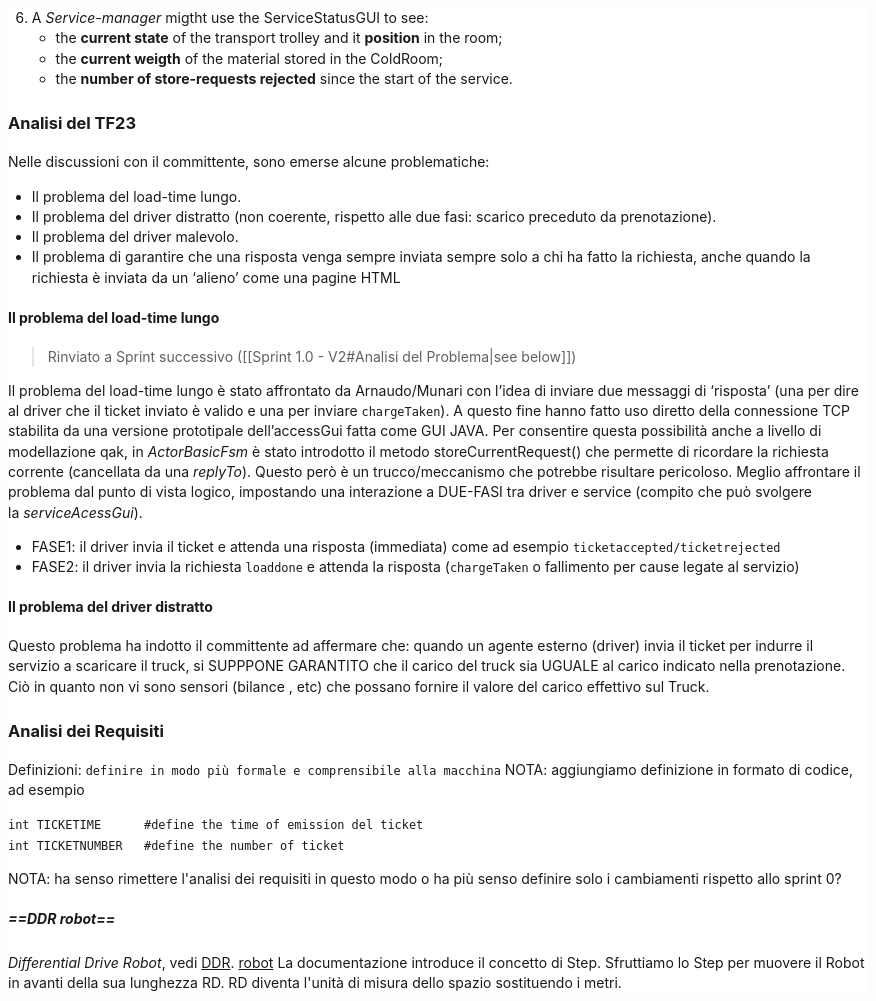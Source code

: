 6. A _Service-manager_ migtht use the ServiceStatusGUI to see:
    - the **current state** of the transport trolley and it **position** in the room;
    - the **current weigth** of the material stored in the ColdRoom;
    - the **number of store-requests rejected** since the start of the service.

### Analisi del TF23
Nelle discussioni con il committente, sono emerse alcune problematiche:
- Il problema del load-time lungo.
- Il problema del driver distratto (non coerente, rispetto alle due fasi: scarico preceduto da prenotazione).
- Il problema del driver malevolo.
- Il problema di garantire che una risposta venga sempre inviata sempre solo a chi ha fatto la richiesta, anche quando la richiesta è inviata da un ‘alieno’ come una pagine HTML
#### Il problema del load-time lungo
> Rinviato a Sprint successivo ([[Sprint 1.0 - V2#Analisi del Problema|see below]])

Il problema del load-time lungo è stato affrontato da Arnaudo/Munari con l’idea di inviare due messaggi di ‘risposta’ (una per dire al driver che il ticket inviato è valido e una per inviare `chargeTaken`). A questo fine hanno fatto uso diretto della connessione TCP stabilita da una versione prototipale dell’accessGui fatta come GUI JAVA.
Per consentire questa possibilità anche a livello di modellazione qak, in _ActorBasicFsm_ è stato introdotto il metodo storeCurrentRequest() che permette di ricordare la richiesta corrente (cancellata da una _replyTo_). Questo però è un trucco/meccanismo che potrebbe risultare pericoloso.
Meglio affrontare il problema dal punto di vista logico, impostando una interazione a DUE-FASI tra driver e service (compito che può svolgere la _serviceAcessGui_).
- FASE1: il driver invia il ticket e attenda una risposta (immediata) come ad esempio `ticketaccepted/ticketrejected`
- FASE2: il driver invia la richiesta `loaddone` e attenda la risposta (`chargeTaken` o fallimento per cause legate al servizio)
#### Il problema del driver distratto
Questo problema ha indotto il committente ad affermare che:
quando un agente esterno (driver) invia il ticket per indurre il servizio a scaricare il truck, si SUPPPONE GARANTITO che il carico del truck sia UGUALE al carico indicato nella prenotazione.
Ciò in quanto non vi sono sensori (bilance , etc) che possano fornire il valore del carico effettivo sul Truck.

### Analisi dei Requisiti
Definizioni:
`definire in modo più formale e comprensibile alla macchina`
NOTA: aggiungiamo definizione in formato di codice, ad esempio 
```ticket:
int TICKETIME      #define the time of emission del ticket
int TICKETNUMBER   #define the number of ticket
```

NOTA: ha senso rimettere l'analisi dei requisiti in questo modo o ha più senso definire solo i cambiamenti rispetto allo sprint 0?
##### ==DDR robot==
*Differential Drive Robot*, vedi [DDR](https://www.youtube.com/watch?v=aE7RQNhwnPQ).
[robot](file:///C:/Users/lomba/Desktop/iss23/iss23Material/html/BasicRobot23.html)
La documentazione introduce il concetto di Step. Sfruttiamo lo Step per muovere il Robot in avanti della sua lunghezza RD.
RD diventa l'unità di misura dello spazio sostituendo i metri.
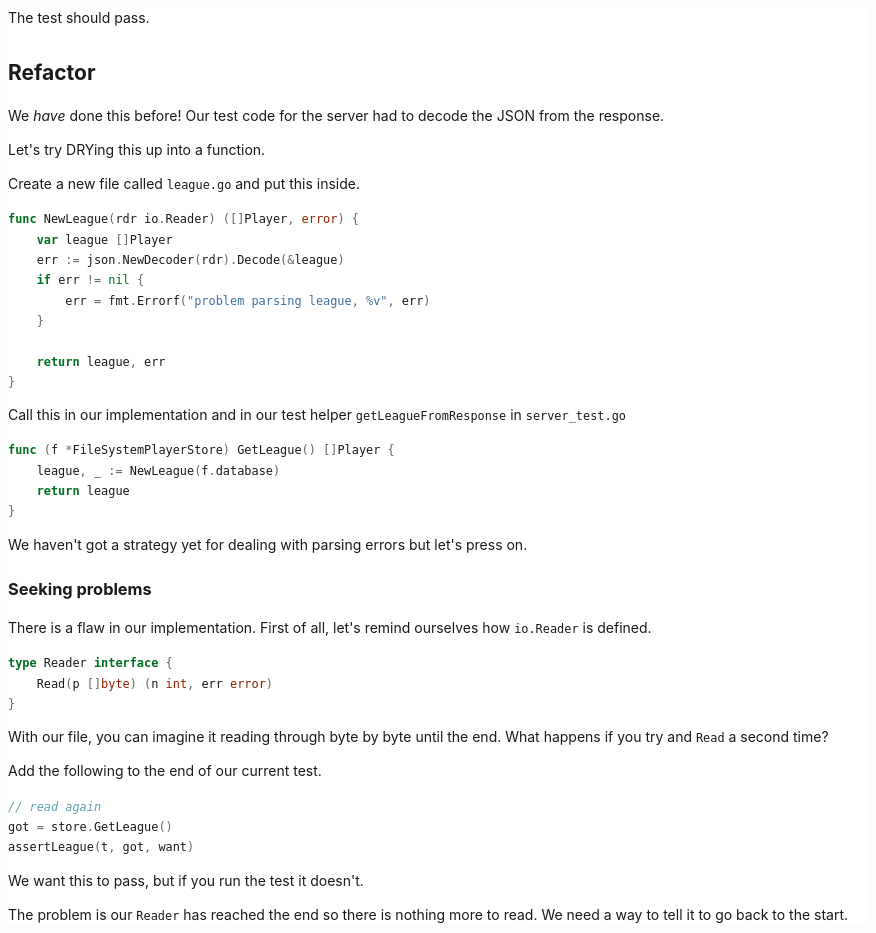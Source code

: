 The test should pass.

## Refactor

We _have_ done this before! Our test code for the server had to decode the JSON from the response.

Let's try DRYing this up into a function.

Create a new file called `league.go` and put this inside.

```go
func NewLeague(rdr io.Reader) ([]Player, error) {
    var league []Player
    err := json.NewDecoder(rdr).Decode(&league)
    if err != nil {
        err = fmt.Errorf("problem parsing league, %v", err)
    }

    return league, err
}
```

Call this in our implementation and in our test helper `getLeagueFromResponse` in `server_test.go`

```go
func (f *FileSystemPlayerStore) GetLeague() []Player {
    league, _ := NewLeague(f.database)
    return league
}
```

We haven't got a strategy yet for dealing with parsing errors but let's press on.

### Seeking problems

There is a flaw in our implementation. First of all, let's remind ourselves how `io.Reader` is defined.

```go
type Reader interface {
    Read(p []byte) (n int, err error)
}
```

With our file, you can imagine it reading through byte by byte until the end. What happens if you try and `Read` a second time?

Add the following to the end of our current test.

```go
// read again
got = store.GetLeague()
assertLeague(t, got, want)
```

We want this to pass, but if you run the test it doesn't.

The problem is our `Reader` has reached the end so there is nothing more to read. We need a way to tell it to go back to the start.
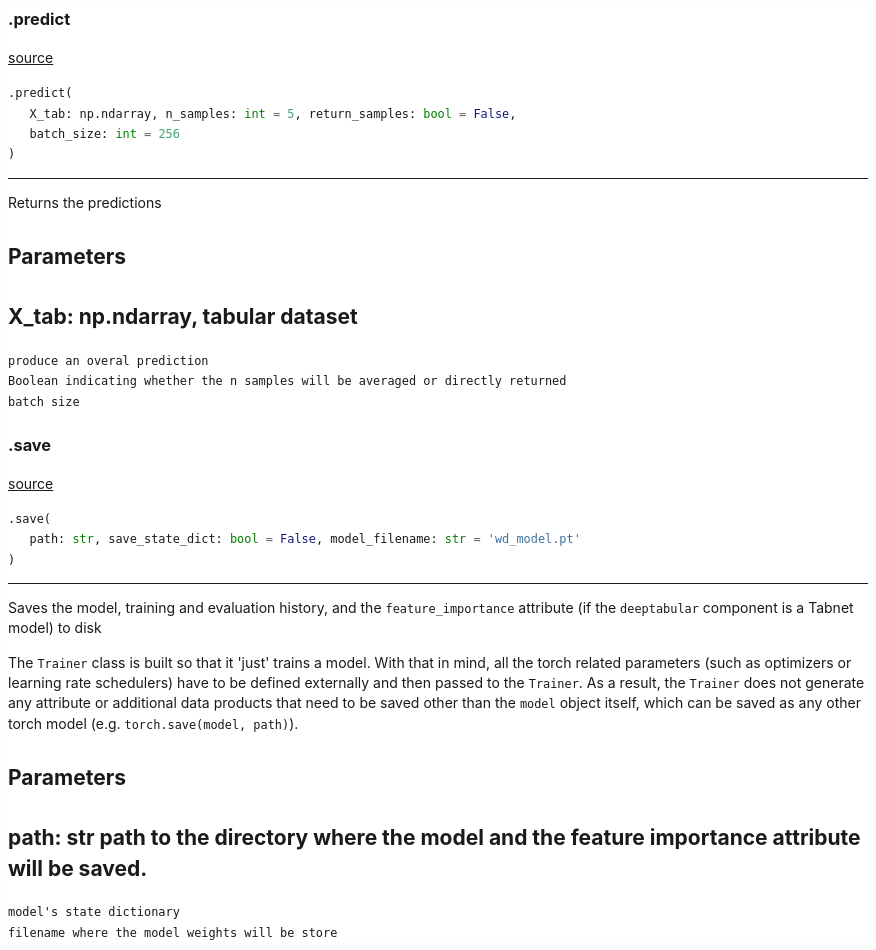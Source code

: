 
### .predict
[source](https://github.com/jrzaurin/pytorch-widedeep/blob/master/pytorch_widedeep/training/bayesian_trainer.py/#L257)
```python
.predict(
   X_tab: np.ndarray, n_samples: int = 5, return_samples: bool = False,
   batch_size: int = 256
)
```

---
Returns the predictions

Parameters
----------
X_tab: np.ndarray,
tabular dataset
---
    produce an overal prediction
    Boolean indicating whether the n samples will be averaged or directly returned
    batch size

### .save
[source](https://github.com/jrzaurin/pytorch-widedeep/blob/master/pytorch_widedeep/training/bayesian_trainer.py/#L330)
```python
.save(
   path: str, save_state_dict: bool = False, model_filename: str = 'wd_model.pt'
)
```

---
Saves the model, training and evaluation history, and the
``feature_importance`` attribute (if the ``deeptabular`` component is a
Tabnet model) to disk

The ``Trainer`` class is built so that it 'just' trains a model. With
that in mind, all the torch related parameters (such as optimizers or
learning rate schedulers) have to be defined externally and then
passed to the ``Trainer``. As a result, the ``Trainer`` does not
generate any attribute or additional data products that need to be
saved other than the ``model`` object itself, which can be saved as
any other torch model (e.g. ``torch.save(model, path)``).

Parameters
----------
path: str
path to the directory where the model and the feature importance
attribute will be saved.
---
    model's state dictionary
    filename where the model weights will be store
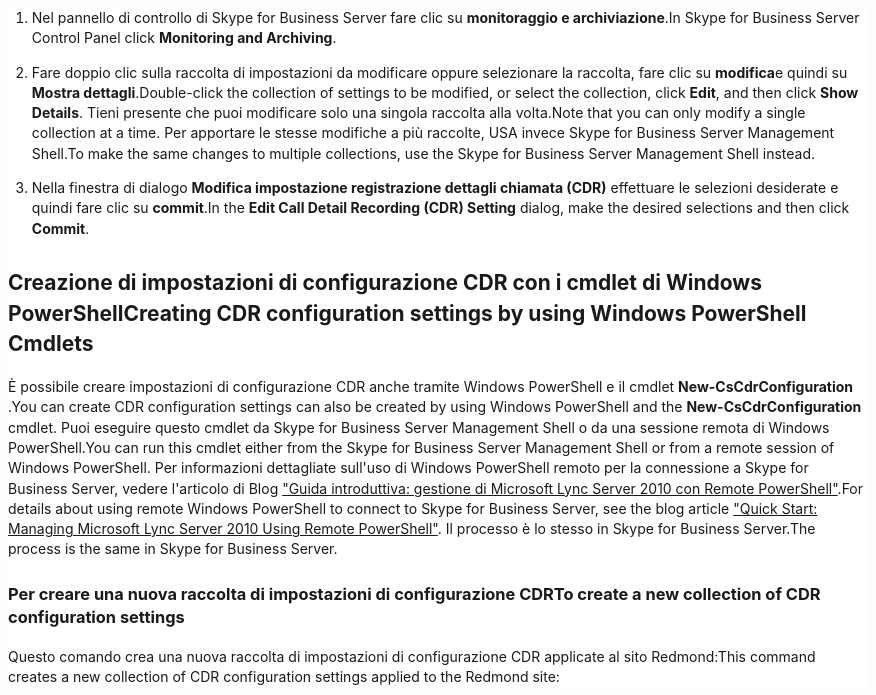 1. <span data-ttu-id="a4429-148">Nel pannello di controllo di Skype for Business Server fare clic su **monitoraggio e archiviazione**.</span><span class="sxs-lookup"><span data-stu-id="a4429-148">In Skype for Business Server Control Panel click **Monitoring and Archiving**.</span></span>
    
2. <span data-ttu-id="a4429-149">Fare doppio clic sulla raccolta di impostazioni da modificare oppure selezionare la raccolta, fare clic su **modifica**e quindi su **Mostra dettagli**.</span><span class="sxs-lookup"><span data-stu-id="a4429-149">Double-click the collection of settings to be modified, or select the collection, click **Edit**, and then click **Show Details**.</span></span> <span data-ttu-id="a4429-150">Tieni presente che puoi modificare solo una singola raccolta alla volta.</span><span class="sxs-lookup"><span data-stu-id="a4429-150">Note that you can only modify a single collection at a time.</span></span> <span data-ttu-id="a4429-151">Per apportare le stesse modifiche a più raccolte, USA invece Skype for Business Server Management Shell.</span><span class="sxs-lookup"><span data-stu-id="a4429-151">To make the same changes to multiple collections, use the Skype for Business Server Management Shell instead.</span></span>
    
3. <span data-ttu-id="a4429-152">Nella finestra di dialogo **Modifica impostazione registrazione dettagli chiamata (CDR)** effettuare le selezioni desiderate e quindi fare clic su **commit**.</span><span class="sxs-lookup"><span data-stu-id="a4429-152">In the **Edit Call Detail Recording (CDR) Setting** dialog, make the desired selections and then click **Commit**.</span></span>
    
## <a name="creating-cdr-configuration-settings-by-using-windows-powershell-cmdlets"></a><span data-ttu-id="a4429-153">Creazione di impostazioni di configurazione CDR con i cmdlet di Windows PowerShell</span><span class="sxs-lookup"><span data-stu-id="a4429-153">Creating CDR configuration settings by using Windows PowerShell Cmdlets</span></span>

<span data-ttu-id="a4429-154">È possibile creare impostazioni di configurazione CDR anche tramite Windows PowerShell e il cmdlet **New-CsCdrConfiguration** .</span><span class="sxs-lookup"><span data-stu-id="a4429-154">You can create CDR configuration settings can also be created by using Windows PowerShell and the **New-CsCdrConfiguration** cmdlet.</span></span> <span data-ttu-id="a4429-155">Puoi eseguire questo cmdlet da Skype for Business Server Management Shell o da una sessione remota di Windows PowerShell.</span><span class="sxs-lookup"><span data-stu-id="a4429-155">You can run this cmdlet either from the Skype for Business Server Management Shell or from a remote session of Windows PowerShell.</span></span> <span data-ttu-id="a4429-156">Per informazioni dettagliate sull'uso di Windows PowerShell remoto per la connessione a Skype for Business Server, vedere l'articolo di Blog ["Guida introduttiva: gestione di Microsoft Lync Server 2010 con Remote PowerShell"](https://go.microsoft.com/fwlink/p/?linkId=255876).</span><span class="sxs-lookup"><span data-stu-id="a4429-156">For details about using remote Windows PowerShell to connect to Skype for Business Server, see the blog article ["Quick Start: Managing Microsoft Lync Server 2010 Using Remote PowerShell"](https://go.microsoft.com/fwlink/p/?linkId=255876).</span></span> <span data-ttu-id="a4429-157">Il processo è lo stesso in Skype for Business Server.</span><span class="sxs-lookup"><span data-stu-id="a4429-157">The process is the same in Skype for Business Server.</span></span>
  
### <a name="to-create-a-new-collection-of-cdr-configuration-settings"></a><span data-ttu-id="a4429-158">Per creare una nuova raccolta di impostazioni di configurazione CDR</span><span class="sxs-lookup"><span data-stu-id="a4429-158">To create a new collection of CDR configuration settings</span></span>

 <span data-ttu-id="a4429-159">Questo comando crea una nuova raccolta di impostazioni di configurazione CDR applicate al sito Redmond:</span><span class="sxs-lookup"><span data-stu-id="a4429-159">This command creates a new collection of CDR configuration settings applied to the Redmond site:</span></span>
    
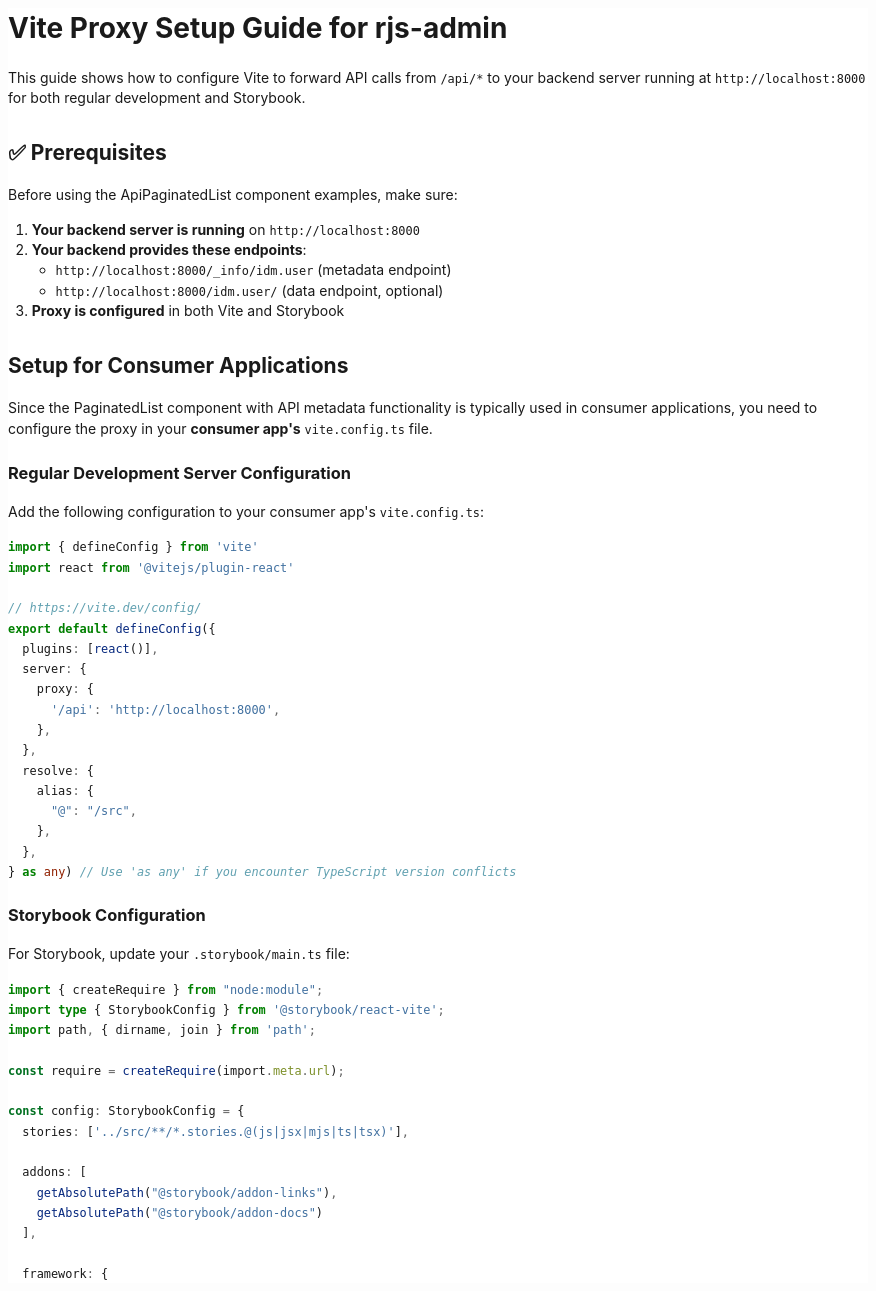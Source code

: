 # Vite Proxy Setup Guide for rjs-admin

This guide shows how to configure Vite to forward API calls from `/api/*` to your backend server running at `http://localhost:8000` for both regular development and Storybook.

## ✅ Prerequisites

Before using the ApiPaginatedList component examples, make sure:

1. **Your backend server is running** on `http://localhost:8000`
2. **Your backend provides these endpoints**:
   - `http://localhost:8000/_info/idm.user` (metadata endpoint)
   - `http://localhost:8000/idm.user/` (data endpoint, optional)
3. **Proxy is configured** in both Vite and Storybook

## Setup for Consumer Applications

Since the PaginatedList component with API metadata functionality is typically used in consumer applications, you need to configure the proxy in your **consumer app's** `vite.config.ts` file.

### Regular Development Server Configuration

Add the following configuration to your consumer app's `vite.config.ts`:

```typescript
import { defineConfig } from 'vite'
import react from '@vitejs/plugin-react'

// https://vite.dev/config/
export default defineConfig({
  plugins: [react()],
  server: {
    proxy: {
      '/api': 'http://localhost:8000',
    },
  },
  resolve: {
    alias: {
      "@": "/src",
    },
  },
} as any) // Use 'as any' if you encounter TypeScript version conflicts
```

### Storybook Configuration

For Storybook, update your `.storybook/main.ts` file:

```typescript
import { createRequire } from "node:module";
import type { StorybookConfig } from '@storybook/react-vite';
import path, { dirname, join } from 'path';

const require = createRequire(import.meta.url);

const config: StorybookConfig = {
  stories: ['../src/**/*.stories.@(js|jsx|mjs|ts|tsx)'],

  addons: [
    getAbsolutePath("@storybook/addon-links"),
    getAbsolutePath("@storybook/addon-docs")
  ],

  framework: {
```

####################

■ Try it: Working through the records above, copy each line in which "StorybookConfig" is found.

■ Output of the task:
import type { StorybookConfig } from '@storybook/react-vite';
const config: StorybookConfig = {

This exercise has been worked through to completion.